The same can be said on health care. Truthfully, Medicare For All may not pass even with a Democratic President and control of both houses of Congress. Only fourteen Democrats have signed on to Bernie Sanders’ Senate bill. And yet, even more incremental health care reforms are unlikely to succeed unless the filibuster is eliminated and the power of pharmaceutical companies is drastically diminished through limits on lobbying and campaign spending. For years, pharmaceutical companies have successfully lobbied against measures that could keep prescription drugs costs down, like allowing the government to negotiate with drug companies or making it easier for generic drugs to come to market. There is no structural reason to believe the next Congress will be any different. Even if Democrats reclaim the Senate, Mitch McConnell could still employ the filibuster.

So while the first three debates have resulted in detailed discussions of health care, trade, and immigration, political reform has been given short shrift. Part of the fault lies with the debates’ moderators. (How many times must Amy Klobuchar be asked whose plans she considers “extreme?”) But the bulk of the problem is that there are no easy answers, so candidates are reluctant to do more than recite applause lines, which ultimately undermines the very purpose of debates—to set priorities, flesh out plans, and establish differences between candidates.

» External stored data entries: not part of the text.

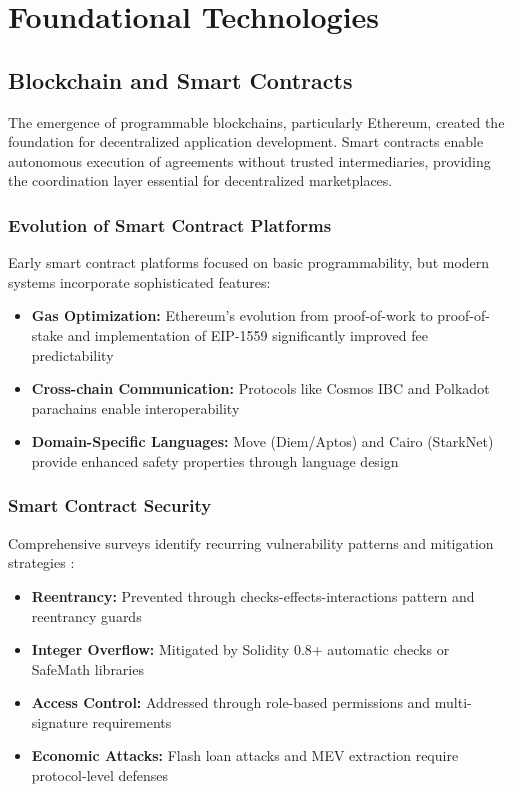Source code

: \section{Foundational Technologies}

\subsection{Blockchain and Smart Contracts}

The emergence of programmable blockchains, particularly Ethereum, created the foundation for decentralized application development. Smart contracts enable autonomous execution of agreements without trusted intermediaries, providing the coordination layer essential for decentralized marketplaces.

\subsubsection{Evolution of Smart Contract Platforms}
Early smart contract platforms focused on basic programmability, but modern systems incorporate sophisticated features:
\begin{itemize}
    \item \textbf{Gas Optimization:} Ethereum's evolution from proof-of-work to proof-of-stake and implementation of EIP-1559 significantly improved fee predictability \citep{roughgarden2021eip1559}
    \item \textbf{Cross-chain Communication:} Protocols like Cosmos IBC and Polkadot parachains enable interoperability \citep{qasse2021inter}
    \item \textbf{Domain-Specific Languages:} Move (Diem/Aptos) and Cairo (StarkNet) provide enhanced safety properties through language design
\end{itemize}

\subsubsection{Smart Contract Security}
Comprehensive surveys identify recurring vulnerability patterns and mitigation strategies \citep{chen2020smartcontractsurvey}:
\begin{itemize}
    \item \textbf{Reentrancy:} Prevented through checks-effects-interactions pattern and reentrancy guards
    \item \textbf{Integer Overflow:} Mitigated by Solidity 0.8+ automatic checks or SafeMath libraries
    \item \textbf{Access Control:} Addressed through role-based permissions and multi-signature requirements
    \item \textbf{Economic Attacks:} Flash loan attacks and MEV extraction require protocol-level defenses
\end{itemize}

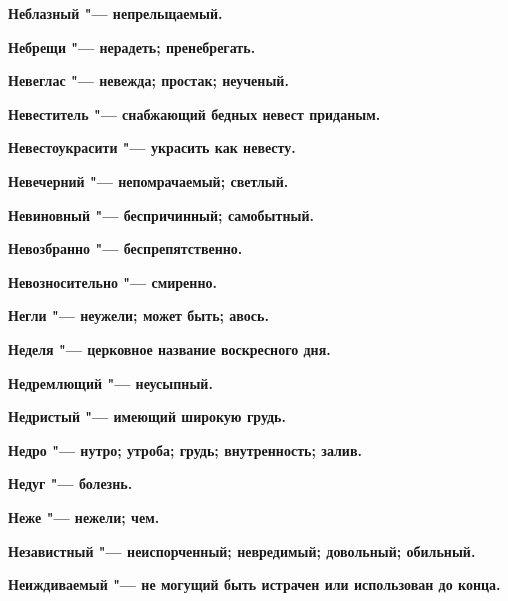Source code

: \begin{multicols}{2}
\bfseries Неблазный\normalfont{} "--- непрельщаемый. 




\bfseries Небрещи\normalfont{} "--- нерадеть; пренебрегать. 




\bfseries Невеглас\normalfont{} "--- невежда; простак; неученый. 




\bfseries Невеститель\normalfont{} "--- снабжающий бедных невест приданым. 




\bfseries Невестоукрасити\normalfont{} "--- украсить как невесту. 




\bfseries Невечерний\normalfont{} "--- непомрачаемый; светлый. 




\bfseries Невиновный\normalfont{} "--- беспричинный; самобытный. 




\bfseries Невозбранно\normalfont{} "--- беспрепятственно. 




\bfseries Невозносительно\normalfont{} "--- смиренно. 




\bfseries Негли\normalfont{} "--- неужели; может быть; авось. 




\bfseries Неделя\normalfont{} "--- церковное название воскресного дня. 




\bfseries Недремлющий\normalfont{} "--- неусыпный. 




\bfseries Недристый\normalfont{} "--- имеющий широкую грудь. 




\bfseries Недро\normalfont{} "--- нутро; утроба; грудь; внутренность; залив. 




\bfseries Недуг\normalfont{} "--- болезнь. 




\bfseries Неже\normalfont{} "--- нежели; чем. 




\bfseries Независтный\normalfont{} "--- неиспорченный; невредимый; довольный; обильный. 




\bfseries Неиждиваемый\normalfont{} "--- не могущий быть истрачен или использован до конца. 





\end{multicols}
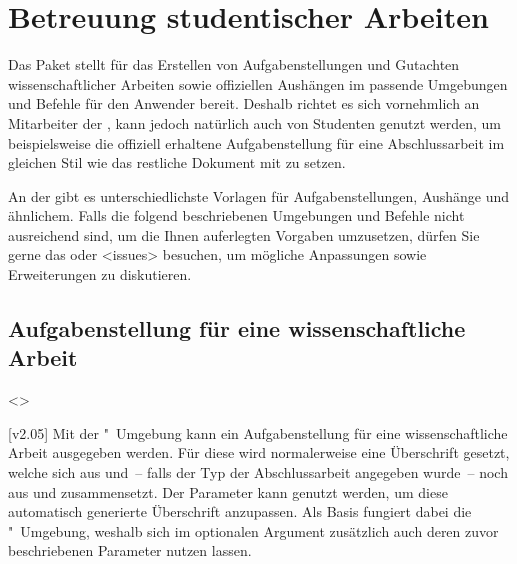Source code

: \chapter[%
  Das Paket \Package{tudscrsupervisor} -- Studentische Betreuung%
]{%
  Betreuung studentischer Arbeiten%
}
\begin{DeclareEntity}{}
%
Das Paket  stellt für das Erstellen von 
Aufgabenstellungen und Gutachten wissenschaftlicher Arbeiten sowie offiziellen 
Aushängen im \CD passende Umgebungen und Befehle für den Anwender bereit. 
Deshalb richtet es sich vornehmlich an Mitarbeiter der \TnUD, kann jedoch 
natürlich auch von Studenten genutzt werden, um beispielsweise die offiziell 
erhaltene Aufgabenstellung für eine Abschlussarbeit im gleichen Stil wie das 
restliche Dokument mit  zu setzen.

An der \TUD gibt es unterschiedlichste Vorlagen für Aufgabenstellungen, 
Aushänge und ähnlichem. Falls die folgend beschriebenen Umgebungen und Befehle 
nicht ausreichend sind, um die Ihnen auferlegten Vorgaben umzusetzen, dürfen 
Sie gerne das \Forum oder \GitHubRepo<issues> besuchen, um mögliche 
Anpassungen sowie Erweiterungen zu diskutieren.



\section{%
  Aufgabenstellung für eine wissenschaftliche Arbeit%
}
%
\begin{Declaration}
  {}
  <>
\begin{Declaration}
  {}
\begin{Declaration}
  {}
  [v2.05]
\printdeclarationlist
%
Mit der "~Umgebung kann ein Aufgabenstellung für eine 
wissenschaftliche Arbeit ausgegeben werden. Für diese wird normalerweise eine 
Überschrift gesetzt, welche sich aus  und~-- falls der Typ der 
Abschlussarbeit angegeben wurde~-- noch aus  und  
zusammensetzt. Der Parameter  kann genutzt werden, 
um diese automatisch generierte Überschrift anzupassen. Als Basis fungiert 
dabei die "~Umgebung, weshalb sich im optionalen Argument 
zusätzlich auch deren zuvor beschriebenen Parameter nutzen lassen.


\end{Declaration}
\end{Declaration}
\end{Declaration}
\end{DeclareEntity}
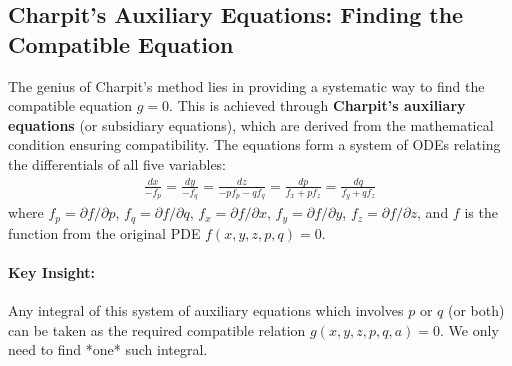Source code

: \documentclass{article}
\theoremstyle{remark}
\begin{document}
	\subsection{Charpit's Auxiliary Equations: Finding the Compatible Equation}
	The genius of Charpit's method lies in providing a systematic way to find the compatible equation $g=0$. This is achieved through \textbf{Charpit's auxiliary equations} (or subsidiary equations), which are derived from the mathematical condition ensuring compatibility. The equations form a system of ODEs relating the differentials of all five variables:
	\begin{align} \label{eq:charpit_ae_main_detailed}
		\frac{dx}{-f_p} = \frac{dy}{-f_q} = \frac{dz}{-p f_p - q f_q} = \frac{dp}{f_x + p f_z} = \frac{dq}{f_y + q f_z}
	\end{align}
	where $f_p = \partial f/\partial p$, $f_q = \partial f/\partial q$, $f_x = \partial f/\partial x$, $f_y = \partial f/\partial y$, $f_z = \partial f/\partial z$, and $f$ is the function from the original PDE $f(x, y, z, p, q) = 0$.
	
	\paragraph{Key Insight:} Any integral of this system of auxiliary equations which involves $p$ or $q$ (or both) can be taken as the required compatible relation $g(x, y, z, p, q, a) = 0$. We only need to find *one* such integral.
	
\end{document}
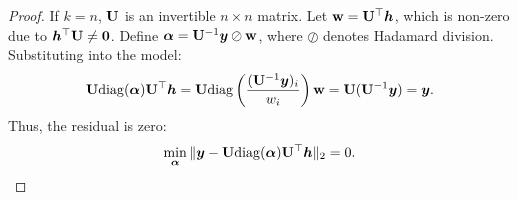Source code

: \documentclass{article} %
\def\valpha{{\bm\alpha}}
\begin{document}
\begin{proof}
		If $k = n$, ${\mathbf{U}}$ is an invertible $n \times n$ matrix.
		Let $\mathbf{w} = {\mathbf{U}}^\top {\bm{h}}$, which is non-zero due to ${\bm{h}}^\top {\mathbf{U}} \neq \mathbf{0}$.
		Define $\valpha = \rmU^{-1} \vy \oslash \mathbf{w}$, where $\oslash$ denotes Hadamard division. Substituting into the model:
		\begin{equation}
			\begin{aligned}
				\rmU \mathrm{diag}(\valpha) \rmU^\top \vh = \rmU \mathrm{diag}\left( \frac{(\rmU^{-1} \vy)_i}{w_i} \right) \mathbf{w} = \rmU (\rmU^{-1} \vy) = \vy.
			\end{aligned}
		\end{equation}
		Thus, the residual is zero:
		\begin{equation}
			\begin{aligned}
				\min_{\valpha} \| \vy - \rmU \mathrm{diag}(\valpha) \rmU^\top \vh \|_2 = 0.
			\end{aligned}
		\end{equation}
	\end{proof}
	
	
\end{document}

Warren and Buttigieg support ending the filibuster, but Harris, Sanders, and Booker are reluctant, considering how it has served those Democrats in the Senate minority. Voters, however, deserve to hear that discussion. Passing campaign finance reform has historically been a bipartisan issue in Congress, but the Supreme Court, through Buckley v. Valeo, Citizens United, and other decisions has struck down campaign spending limits on individuals, corporations, and unions. Bipartisan support could empower the return of these reforms, but besides Klobuchar, other candidates seem unwilling to mention the prospect of working with Republicans. The next time a candidate mentions overturning Citizens United, they should be pressed on how exactly how they plan to do it .

None of this is to say that the Democratic debates have been bereft of substance; they haven’t. At times, they have been positively mired in details, as when Julian Castro pressed O’Rourke about the federal statute criminalizing illegal immigration. But after a half an hour of candidates arguing over Medicare For All versus a public option, it sounds more like Democrats are debating what they would do as president of a theoretical country where sweeping legislation is easily enacted. It doesn’t seem rooted in reality. If Democrats want to make their plans possible and put Trump on the defensive, offering credible ideas for political reform is the only real place to start.